START Raw data

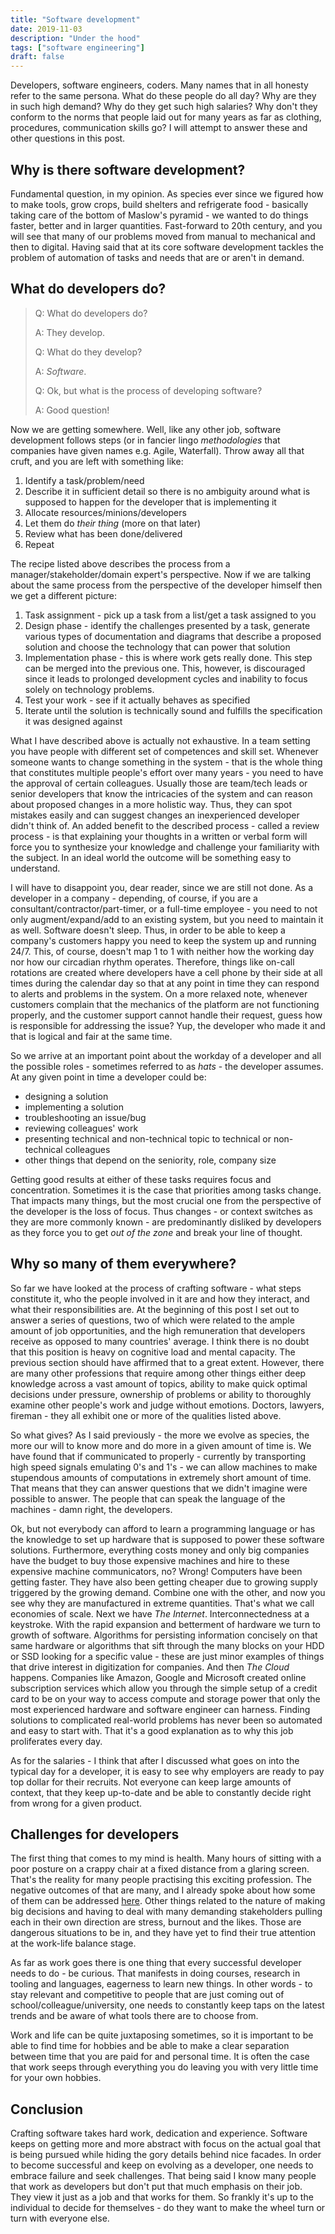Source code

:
 ```yaml
---
title: "Software development"
date: 2019-11-03
description: "Under the hood"
tags: ["software engineering"]
draft: false
---
```


Developers, software engineers, coders. Many names that in all honesty refer to the same persona. What do these people do all day? Why are they in such high demand? Why do they get such high salaries? Why don't they conform to the norms that people laid out for many years as far as clothing, procedures, communication skills go? I will attempt to answer these and other questions in this post.

## Why is there software development?
Fundamental question, in my opinion. As species ever since we figured how to make tools, grow crops, build shelters and refrigerate food - basically taking care of the bottom of Maslow's pyramid - we wanted to do things faster, better and in larger quantities. Fast-forward to 20th century, and you will see that many of our problems moved from manual to mechanical and then to digital. Having said that at its core software development tackles the problem of automation of tasks and needs that are or aren't in demand.

## What do developers do?
> Q: What do developers do?
> 
> A: They develop.
> 
> Q: What do they develop? 
> 
> A: _Software_. 
> 
> Q: Ok, but what is the process of developing software? 
> 
> A: Good question! 

Now we are getting somewhere. Well, like any other job, software development follows steps (or in fancier lingo _methodologies_ that companies have given names e.g. Agile, Waterfall). Throw away all that cruft, and you are left with something like: 

1. Identify a task/problem/need
2. Describe it in sufficient detail so there is no ambiguity around what is supposed to happen for the developer that is implementing it
3. Allocate resources/minions/developers
4. Let them do _their thing_ (more on that later)
5. Review what has been done/delivered
6. Repeat

The recipe listed above describes the process from a manager/stakeholder/domain expert's perspective. Now if we are talking about the same process from the perspective of the developer himself then we get a different picture:

1. Task assignment - pick up a task from a list/get a task assigned to you
2. Design phase - identify the challenges presented by a task, generate various types of documentation and diagrams that describe a proposed solution and choose the technology that can power that solution
3. Implementation phase - this is where work gets really done. This step can be merged into the previous one. This, however, is discouraged since it leads to prolonged development cycles and inability to focus solely on technology problems.
4. Test your work - see if it actually behaves as specified
5. Iterate until the solution is technically sound and fulfills the specification it was designed against

What I have described above is actually not exhaustive. In a team setting you have people with different set of competences and skill set. Whenever someone wants to change something in the system - that is the whole thing that constitutes multiple people's effort over many years - you need to have the approval of certain colleagues. Usually those are team/tech leads or senior developers that know the intricacies of the system and can reason about proposed changes in a more holistic way. Thus, they can spot mistakes easily and can suggest changes an inexperienced developer didn't think of. An added benefit to the described process - called a review process - is that explaining your thoughts in a written or verbal form will force you to synthesize your knowledge and challenge your familiarity with the subject. In an ideal world the outcome will be something easy to understand.

I will have to disappoint you, dear reader, since we are still not done. As a developer in a company - depending, of course, if you are a consultant/contractor/part-timer, or a full-time employee - you need to not only augment/expand/add to an existing system, but you need to maintain it as well. Software doesn't sleep. Thus, in order to be able to keep a company's customers happy you need to keep the system up and running 24/7. This, of course, doesn't map 1 to 1 with neither how the working day nor how our circadian rhythm operates. Therefore, things like on-call rotations are created where developers have a cell phone by their side at all times during the calendar day so that at any point in time they can respond to alerts and problems in the system. On a more relaxed note, whenever customers complain that the mechanics of the platform are not functioning properly, and the customer support cannot handle their request, guess how is responsible for addressing the issue? Yup, the developer who made it and that is logical and fair at the same time.

So we arrive at an important point about the workday of a developer and all the possible roles - sometimes referred to as _hats_ - the developer assumes. At any given point in time a developer could be:

- designing a solution
- implementing a solution
- troubleshooting an issue/bug
- reviewing colleagues' work
- presenting technical and non-technical topic to technical or non-technical colleagues
- other things that depend on the seniority, role, company size

Getting good results at either of these tasks requires focus and concentration. Sometimes it is the case that priorities among tasks change. That impacts many things, but the most crucial one from the perspective of the developer is the loss of focus. Thus changes - or context switches as they are more commonly known - are predominantly disliked by developers as they force you to get _out of the zone_ and break your line of thought.

## Why so many of them everywhere?
So far we have looked at the process of crafting software - what steps constitute it, who the people involved in it are and how they interact, and what their responsibilities are. At the beginning of this post I set out to answer a series of questions, two of which were related to the ample amount of job opportunities, and the high remuneration that developers receive as opposed to many countries' average. I think there is no doubt that this position is heavy on cognitive load and mental capacity. The previous section should have affirmed that to a great extent. However, there are many other professions that require among other things either deep knowledge across a vast amount of topics, ability to make quick optimal decisions under pressure, ownership of problems or ability to thoroughly examine other people's work and judge without emotions. Doctors, lawyers, fireman - they all exhibit one or more of the qualities listed above. 

So what gives? As I said previously - the more we evolve as species, the more our will to know more and do more in a given amount of time is. We have found that if communicated to properly - currently by transporting high speed signals emulating 0's and 1's - we can allow machines to make stupendous amounts of computations in extremely short amount of time. That means that they can answer questions that we didn't imagine were possible to answer. The people that can speak the language of the machines - damn right, the developers. 

Ok, but not everybody can afford to learn a programming language or has the knowledge to set up hardware that is supposed to power these software solutions. Furthermore, everything costs money and only big companies have the budget to buy those expensive machines and hire to these expensive machine communicators, no? Wrong! Computers have been getting faster. They have also been getting cheaper due to growing supply triggered by the growing demand. Combine one with the other, and now you see why they are manufactured in extreme quantities. That's what we call economies of scale. Next we have _The Internet_. Interconnectedness at a keystroke. With the rapid expansion and betterment of hardware we turn to growth of software. Algorithms for persisting information concisely on that same hardware or algorithms that sift through the many blocks on your HDD or SSD looking for a specific value - these are just minor examples of things that drive interest in digitization for companies. And then _The Cloud_ happens. Companies like Amazon, Google and Microsoft created online subscription services which allow you through the simple setup of a credit card to be on your way to access compute and storage power that only the most experienced hardware and software engineer can harness. Finding solutions to complicated real-world problems has never been so automated and easy to start with. That it's a good explanation as to why this job proliferates every day.

As for the salaries - I think that after I discussed what goes on into the typical day for a developer, it is easy to see why employers are ready to pay top dollar for their recruits. Not everyone can keep large amounts of context, that they keep up-to-date and be able to constantly decide right from wrong for a given product.

## Challenges for developers
The first thing that comes to my mind is health. Many hours of sitting with a poor posture on a crappy chair at a fixed distance from a glaring screen. That's the reality for many people practising this exciting profession. The negative outcomes of that are many, and I already spoke about how some of them can be addressed [here](http://zafirov.me/posts/desk_health/). Other things related to the nature of making big decisions and having to deal with many demanding stakeholders pulling each in their own direction are stress, burnout and the likes. Those are dangerous situations to be in, and they have yet to find their true attention at the work-life balance stage.

As far as work goes there is one thing that every successful developer needs to do - be curious. That manifests in doing courses, research in tooling and languages, eagerness to learn new things. In other words - to stay relevant and competitive to people that are just coming out of school/colleague/university, one needs to constantly keep taps on the latest trends and be aware of what tools there are to choose from.

Work and life can be quite juxtaposing sometimes, so it is important to be able to find time for hobbies and be able to make a clear separation between time that you are paid for and personal time. It is often the case that work seeps through everything you do leaving you with very little time for your own hobbies.

## Conclusion
Crafting software takes hard work, dedication and experience. Software keeps on getting more and more abstract with focus on the actual goal that is being pursued while hiding the gory details behind nice facades. In order to become successful and keep on evolving as a developer, one needs to embrace failure and seek challenges. That being said I know many people that work as developers but don't put that much emphasis on their job. They view it just as a job and that works for them. So frankly it's up to the individual to decide for themselves - do they want to make the wheel turn or turn with everyone else.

END Raw data

-- Exercise prompt --
Copy each line above that has the word "technology".

-- Response to this exercise --
2. Design phase - identify the challenges presented by a task, generate various types of documentation and diagrams that describe a proposed solution and choose the technology that can power that solution
3. Implementation phase - this is where work gets really done. This step can be merged into the previous one. This, however, is discouraged since it leads to prolonged development cycles and inability to focus solely on technology problems.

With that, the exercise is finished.